Here are a few of the other findings from high school students…
- 75 percent of high school students use laptops for educational purposes;
- 65 percent use desktops;
- 60 percent use smart phones;
- 19 percent use full-size tablets;
- 17 percent use small tablets;
- 16 percent use basic e-book readers; and
- 10 percent use netbooks.
So the dominance of the digital mechanism continues. Except…
The level of production of paper based information shows no sign of easing off. Just consider this list of books published
- USA: 328,000
- China: 207,000
- UK: 149,000
- Russia: 116,000
- Germany: 82,000
The figures are not strictly comparable because some countries count new editions as new books and others don’t, and some figures are for last year while others are the year before – but even so it is a lot of books.

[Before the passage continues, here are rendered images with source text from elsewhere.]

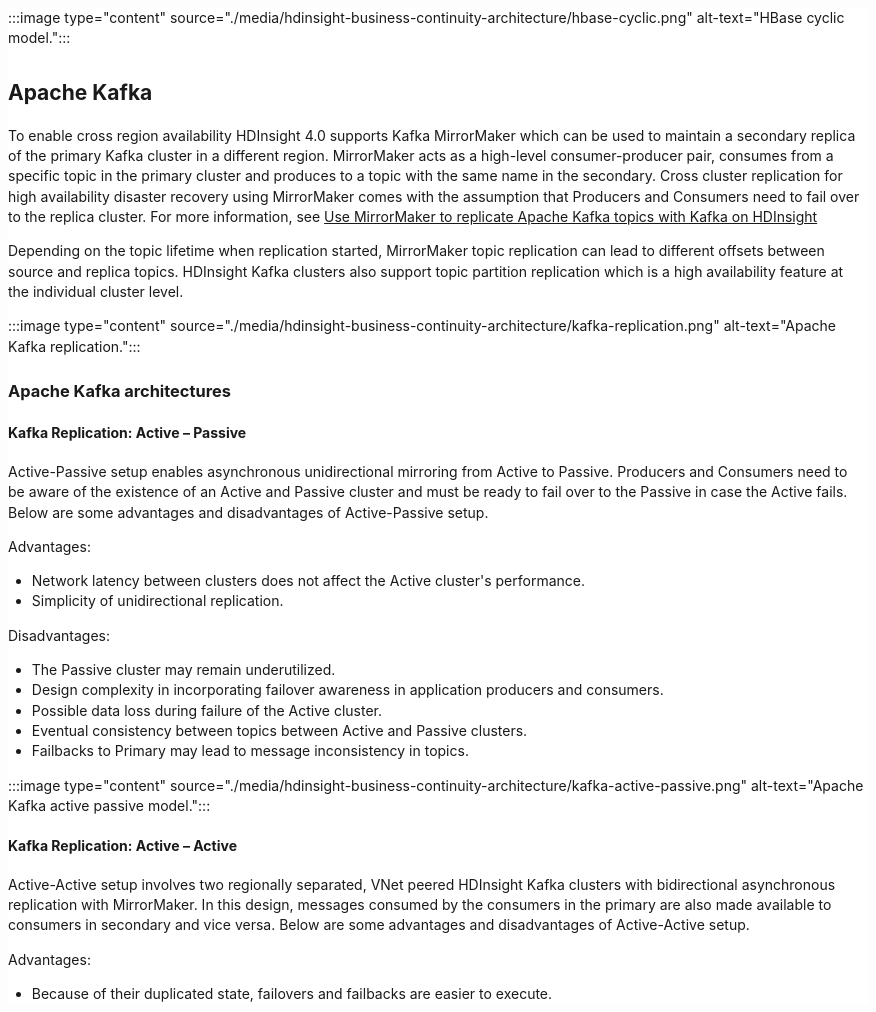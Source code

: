 :::image type="content" source="./media/hdinsight-business-continuity-architecture/hbase-cyclic.png" alt-text="HBase cyclic model.":::

## Apache Kafka

To enable cross region availability HDInsight 4.0 supports Kafka MirrorMaker which can be used to maintain a secondary replica of the primary Kafka cluster in a different region. MirrorMaker acts as a high-level consumer-producer pair, consumes from a specific topic in the primary cluster and produces to a topic with the same name in the secondary. Cross cluster replication for high availability disaster recovery using MirrorMaker comes with the assumption that Producers and Consumers need to fail over to the replica cluster. For more information, see [Use MirrorMaker to replicate Apache Kafka topics with Kafka on HDInsight](./kafka/apache-kafka-mirroring.md)

Depending on the topic lifetime when replication started, MirrorMaker topic replication can lead to different offsets between source and replica topics. HDInsight Kafka clusters also support topic partition replication which is a high availability feature at the individual cluster level.

:::image type="content" source="./media/hdinsight-business-continuity-architecture/kafka-replication.png" alt-text="Apache Kafka replication.":::

### Apache Kafka architectures

#### Kafka Replication: Active – Passive

Active-Passive setup enables asynchronous unidirectional mirroring from Active to Passive. Producers and Consumers need to be aware of the existence of an Active and Passive cluster and must be ready to fail over to the Passive in case the Active fails. Below are some advantages and disadvantages of Active-Passive setup.

Advantages:

* Network latency between clusters does not affect the Active cluster's performance.
* Simplicity of unidirectional replication.

Disadvantages:

* The Passive cluster may remain underutilized.
* Design complexity in incorporating failover awareness in application producers and consumers.
* Possible data loss during failure of the Active cluster.
* Eventual consistency between topics between Active and Passive clusters.
* Failbacks to Primary may lead to message inconsistency in topics.

:::image type="content" source="./media/hdinsight-business-continuity-architecture/kafka-active-passive.png" alt-text="Apache Kafka active passive model.":::

#### Kafka Replication: Active – Active

Active-Active setup involves two regionally separated, VNet peered HDInsight Kafka clusters with bidirectional asynchronous replication with MirrorMaker. In this design, messages consumed by the consumers in the primary are also made available to consumers in secondary and vice versa. Below are some advantages and disadvantages of Active-Active setup.

Advantages:

* Because of their duplicated state, failovers and failbacks are easier to execute.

And just in case you find such figures interesting, here are the countries that don’t manage to publish much at all
- Oman: 7 books
- Burkina Faso: 12 books
- Gambia: 14 books
- Mali: 14 books
- Angola 22 books
- Libya: 26 books
- Ghana: 28 books
- Bahrain: 40 books
- Monaco: 41 books.
So, even if the numbers in a few countries are small, book production continues and seems set to co-exist with digital materials. Which is, I guess, why there is such a need to more and more storage space.